My mother was convinced that if the Farabundo Martí Liberation Front (FMLN) guerrillas won the war, El Salvador would become like Nicaragua or Cuba. In contrast, my father always expressed a more progressive political point of view: he felt a sense of empathy for the guerrilla; I guess he believed they were fighting for a legitimate cause.

These family conversations led me to constantly wonder what the differences were between this so-called left and right that made my parents differ so much in their political views. What were both sides—and their international allies—really fighting for? What values were they supposed to be defending?

I believe our conflict was largely viewed as part of the Cold War; after all, in 1981, former U.S. Secretary of State Alexander Haig recommended increasing military assistance to El Salvador to “draw a line” against the Soviet communist advance in Latin America.

Peace accords were signed in 1992, and after 20 years of consecutive right-wing ARENA party governments, the first left-FMLN government was democratically and peacefully elected in 2009. After decades of speculating about what changes the left would bring to our country, we finally were witnessing a major transition. Time had finally come to contrast right- and left-wing policies in El Salvador in practice.

Now, after more than six years of the left in power, what is different in El Salvador? In my opinion, not that much has changed. Indeed, the left-wing government so far seems to have more similarities than differences with its right-wing predecessor—particularly with the last ARENA administration. For the last six years, the FMLN government has delivered orthodox left-wing rhetoric, while at the same time continuing with most economic and social policies from the previous right-wing governments. Many Salvadorans are disappointed; others are relieved; and some others think the lack of radical acts is just a façade, and that the risk of becoming a Venezuela or Cuba-style country is still real.  What are the manifestations and consequences of this continuity? And why have there not been major changes?

With 103 homicides per 100,000 citizens, in 2015 El Salvador became the most violent country in the Western Hemisphere. Almost 6,700 Salvadorans were killed in 2015, and as I’m writing this article in the first days of 2016, on average 24 people are being assassinated every day. Our death toll is nowadays as high as it was during the civil war years. Crime and violence has become the theme that overshadows all other topics: it is present in every single public policy discussion in our country and in our everyday life; it is considered by almost everyone as the obstacle that if not tackled, will erode any social or economic investment. Moreover, violence has probably become the main driver of migration.

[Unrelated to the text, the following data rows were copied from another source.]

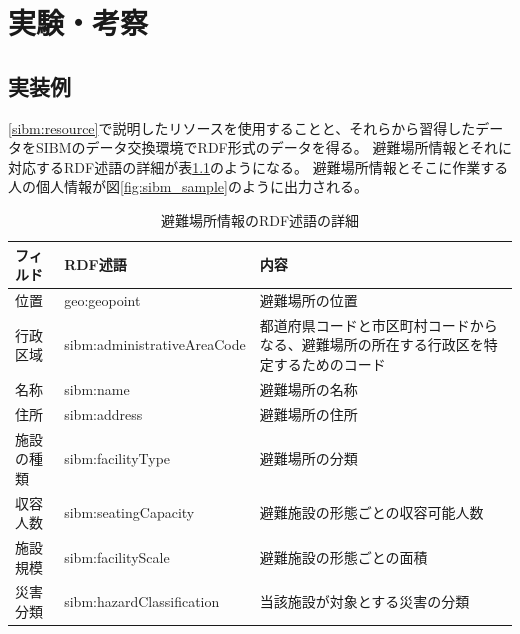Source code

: ﻿%
\chapter{実験・考察}

\section{実装例}

\ref{sibm:resource}で説明したリソースを使用することと、それらから習得したデータをSIBMのデータ交換環境でRDF形式のデータを得る。
避難場所情報とそれに対応するRDF述語の詳細が表\ref{table:data_rdf_predicate}のようになる。
避難場所情報とそこに作業する人の個人情報が図\ref{fig:sibm_sample}のように出力される。

\begin{table}[h]
	\begin{center}
	\begin{tabular}{| l | l | p{48mm} |}
		\hline
		\rowstyle{\bfseries}
		フィルド & RDF述語 & 内容 \\
		\hline
		位置 & geo:geopoint & 避難場所の位置 \\
		\hline
		行政区域 & sibm:administrativeAreaCode &
		都道府県コードと市区町村コードからなる、避難場所の所在する行政区を特定するためのコード \\
		\hline
		名称 & sibm:name & 避難場所の名称 \\
		\hline
		住所 & sibm:address & 避難場所の住所 \\
		\hline
		施設の種類 & sibm:facilityType & 避難場所の分類 \\
		\hline
		収容人数 & sibm:seatingCapacity & 避難施設の形態ごとの収容可能人数 \\
		\hline
		施設規模 & sibm:facilityScale & 避難施設の形態ごとの面積 \\
		\hline
		災害分類 & sibm:hazardClassification & 当該施設が対象とする災害の分類 \\
		\hline
	\end{tabular}
	\caption{避難場所情報のRDF述語の詳細}
	\label{table:data_rdf_predicate}
	\end{center}
\end{table}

Despite escalating violence, the policies implemented by the left have not been substantially different from those carried out by previous right-wing governments. The FMLN government continues to prioritize symbolic short-term actions with no measurable long term impact. Moreover, it has failed to articulate a strategy to systematically address the root causes of violence and other social problems.  The persistence of political polarization has impeded reaching agreements with the right-wing opposition—ARENA—in key issues such as the security strategy.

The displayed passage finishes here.